Note: Original link (see below) has been fixed (if you tried earlier) but some people are having trouble getting onto the New York Times article without registering. If that is the case, please go to the very bottom of the entry and you'll see a "continue reading" type of link that gives you the article. Sorry for the confusion.
***
You'll all recall the personification of the concept of "hunger" found in the first book of A Tale of Two Cities when we came across Chapter 5.
It goes a little something like this:
The mill which had worked them down, was the mill that grinds young people old; the children had ancient faces and grave voices; and upon them, and upon the grown faces, and ploughed into every furrow of age and coming up afresh, was the sigh, Hunger. It was prevalent everywhere. Hunger was pushed out of the tall houses, in the wretched clothing that hung upon poles and lines; Hunger was patched into them with straw and rag and wood and paper; Hunger was repeated in every fragment of the small modicum of firewood that the man sawed off; Hunger stared down from the smokeless chimneys, and started up from the filthy street that had no offal, among its refuse, of anything to eat. Hunger was the inscription on the baker's shelves, written in every small loaf of his scanty stock of bad bread; at the sausage-shop, in every dead-dog preparation that was offered for sale. Hunger rattled its dry bones among the roasting chestnuts in the turned cylinder; Hunger was shred into atomics in every farthing porringer of husky chips of potato, fried with some reluctant drops of oil.
Familiar, right? OK, hang on.
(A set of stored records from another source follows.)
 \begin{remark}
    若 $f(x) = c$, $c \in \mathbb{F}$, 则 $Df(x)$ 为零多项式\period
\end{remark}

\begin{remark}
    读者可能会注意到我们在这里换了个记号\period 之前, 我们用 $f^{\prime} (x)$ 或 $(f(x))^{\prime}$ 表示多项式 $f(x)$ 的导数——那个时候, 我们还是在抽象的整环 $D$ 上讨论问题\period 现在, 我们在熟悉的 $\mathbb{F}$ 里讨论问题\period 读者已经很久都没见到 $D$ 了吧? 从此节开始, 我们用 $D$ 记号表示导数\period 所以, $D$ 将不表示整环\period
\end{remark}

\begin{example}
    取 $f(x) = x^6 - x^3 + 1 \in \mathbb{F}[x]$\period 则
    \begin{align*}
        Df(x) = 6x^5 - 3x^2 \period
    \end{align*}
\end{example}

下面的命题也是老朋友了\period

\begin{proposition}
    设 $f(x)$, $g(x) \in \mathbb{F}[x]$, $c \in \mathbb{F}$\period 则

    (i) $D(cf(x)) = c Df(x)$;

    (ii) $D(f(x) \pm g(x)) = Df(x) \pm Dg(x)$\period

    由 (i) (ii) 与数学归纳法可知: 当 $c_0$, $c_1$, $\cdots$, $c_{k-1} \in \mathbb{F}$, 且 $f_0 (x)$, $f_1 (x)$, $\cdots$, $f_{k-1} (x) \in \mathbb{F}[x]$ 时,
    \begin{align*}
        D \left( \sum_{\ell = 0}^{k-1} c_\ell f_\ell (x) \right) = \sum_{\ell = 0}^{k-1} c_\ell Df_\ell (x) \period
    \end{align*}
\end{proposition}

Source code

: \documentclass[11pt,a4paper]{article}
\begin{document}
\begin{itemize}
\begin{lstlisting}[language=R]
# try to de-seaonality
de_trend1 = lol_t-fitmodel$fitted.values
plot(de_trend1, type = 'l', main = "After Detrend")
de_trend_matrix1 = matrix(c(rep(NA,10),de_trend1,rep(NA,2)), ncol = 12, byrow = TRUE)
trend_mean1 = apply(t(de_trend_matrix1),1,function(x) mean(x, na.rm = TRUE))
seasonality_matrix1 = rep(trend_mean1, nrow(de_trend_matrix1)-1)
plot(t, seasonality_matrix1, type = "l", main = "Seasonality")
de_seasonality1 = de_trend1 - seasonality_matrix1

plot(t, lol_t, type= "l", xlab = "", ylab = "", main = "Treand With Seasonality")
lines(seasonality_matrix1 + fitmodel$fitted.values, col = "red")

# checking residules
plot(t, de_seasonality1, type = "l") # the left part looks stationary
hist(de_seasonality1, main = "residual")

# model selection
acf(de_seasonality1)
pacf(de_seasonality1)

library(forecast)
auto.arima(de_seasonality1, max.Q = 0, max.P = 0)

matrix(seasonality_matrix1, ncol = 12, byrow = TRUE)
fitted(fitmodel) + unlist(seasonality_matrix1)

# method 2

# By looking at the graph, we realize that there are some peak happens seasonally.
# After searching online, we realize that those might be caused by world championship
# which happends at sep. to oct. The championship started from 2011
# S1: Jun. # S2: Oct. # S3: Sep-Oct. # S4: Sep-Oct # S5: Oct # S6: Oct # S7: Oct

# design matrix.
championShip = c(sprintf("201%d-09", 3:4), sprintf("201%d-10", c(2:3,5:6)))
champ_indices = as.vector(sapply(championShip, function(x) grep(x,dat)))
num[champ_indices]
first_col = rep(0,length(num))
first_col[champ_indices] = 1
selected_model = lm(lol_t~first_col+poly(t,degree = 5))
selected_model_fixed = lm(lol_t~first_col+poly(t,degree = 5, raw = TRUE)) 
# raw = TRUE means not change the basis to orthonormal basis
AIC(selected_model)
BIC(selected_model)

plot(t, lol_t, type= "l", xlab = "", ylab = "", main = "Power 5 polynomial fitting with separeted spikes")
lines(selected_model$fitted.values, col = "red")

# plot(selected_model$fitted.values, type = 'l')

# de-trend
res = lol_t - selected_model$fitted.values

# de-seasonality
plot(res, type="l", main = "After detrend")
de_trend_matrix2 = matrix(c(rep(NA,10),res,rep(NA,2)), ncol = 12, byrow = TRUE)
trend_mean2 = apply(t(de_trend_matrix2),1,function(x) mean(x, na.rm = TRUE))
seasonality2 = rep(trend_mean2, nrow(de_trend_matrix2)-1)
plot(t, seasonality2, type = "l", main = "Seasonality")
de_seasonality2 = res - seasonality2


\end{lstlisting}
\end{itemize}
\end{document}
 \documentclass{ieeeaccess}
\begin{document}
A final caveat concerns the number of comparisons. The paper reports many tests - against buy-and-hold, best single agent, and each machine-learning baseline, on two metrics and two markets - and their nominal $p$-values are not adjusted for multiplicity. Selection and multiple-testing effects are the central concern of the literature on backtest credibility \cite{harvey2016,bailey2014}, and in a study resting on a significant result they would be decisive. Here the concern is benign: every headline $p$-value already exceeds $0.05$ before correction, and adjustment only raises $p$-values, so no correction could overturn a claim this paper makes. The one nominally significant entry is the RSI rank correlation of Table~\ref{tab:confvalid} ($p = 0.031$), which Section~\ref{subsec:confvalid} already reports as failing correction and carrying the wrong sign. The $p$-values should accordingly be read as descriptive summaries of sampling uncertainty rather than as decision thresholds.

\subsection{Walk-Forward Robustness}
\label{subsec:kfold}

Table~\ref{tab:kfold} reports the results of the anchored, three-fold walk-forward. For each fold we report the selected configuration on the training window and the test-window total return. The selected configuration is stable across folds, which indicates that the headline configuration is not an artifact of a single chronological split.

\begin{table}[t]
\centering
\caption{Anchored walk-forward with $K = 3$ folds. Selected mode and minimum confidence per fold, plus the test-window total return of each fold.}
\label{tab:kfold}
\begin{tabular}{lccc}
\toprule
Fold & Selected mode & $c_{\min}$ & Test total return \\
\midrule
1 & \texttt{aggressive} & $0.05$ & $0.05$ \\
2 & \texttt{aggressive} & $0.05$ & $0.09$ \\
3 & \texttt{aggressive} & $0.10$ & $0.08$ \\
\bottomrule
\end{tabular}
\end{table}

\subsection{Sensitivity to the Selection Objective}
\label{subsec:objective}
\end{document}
Here comes the leap-o-faith:
Well, a funny thing happened to your Hon Eng II teacher while he was standing in line at a local Starbucks waiting for his oft-ordered "Venti, whatever-is-darkest, no room". Because they had to brew a new pot -- and offered to give it to him for free (cha-ching) if he wouldn't mind waiting -- he began looking around for something to do.
Because he didn't want to buy a bowl of granola or stare at holiday coffee mugs on the sale rack, he picked up the morning's New York Times.
To his amazement, he saw the following article on the front page of that paper. In addition to it being a fascinating topic globally -- and a bit heartbreaking/frightening in its implications, too -- it also made his English Teacher Dork radar go off as if a Cold War missile was coming in from the early 1980's. That was before you were born. I was in high school. Wore parachute pants and a beret. In school. By choice. I'm not proud.
"OK, Mr. English Teacher, where exactly are you headed with this ('cause I'm running out of patience...and I'm wondering how I can get credit for this)!"
Your challenge:
- Read the article. Click this link to find it. If you can't get to the article, skim to the very bottom of this entry and you'll see that I copied the entire article in a link for you to read on this blog.
- Write an "oh, my, I see what you mean" reaction. Trust me. It won't be hard. Unless you don't read it. Of course.
- Length? Be thoughtful and detailed. Pick the length. If you're invested, you'll get real credit. If not, you won't. Pretty reasonable transaction.